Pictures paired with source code
BEGIN
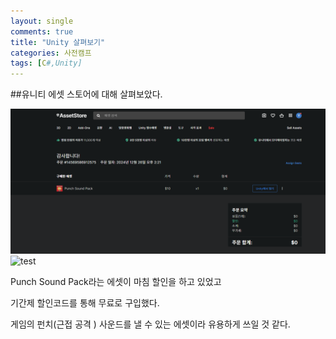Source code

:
 ```yaml
---
layout: single
comments: true
title: "Unity 살펴보기"
categories: 사전캠프
tags: [C#,Unity]
---
```


##유니티 에셋 스토어에 대해 살펴보았다.


![test](../images/2024-12-26-first/test-1735196907815-8.png)
![test](https://github.com/user-attachments/assets/07103b90-3e64-424d-b876-50cd568d46ff)



Punch Sound Pack라는 에셋이 마침 할인을 하고 있었고

기간제 할인코드를 통해 무료로 구입했다.

게임의 펀치(근접 공격 ) 사운드를 낼 수 있는 에셋이라 유용하게 쓰일 것 같다.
END
[Task to carry out]
Copy the lines of the entries above that mention "test".

[Response box]
![test](../images/2024-12-26-first/test-1735196907815-8.png)
![test](https://github.com/user-attachments/assets/07103b90-3e64-424d-b876-50cd568d46ff)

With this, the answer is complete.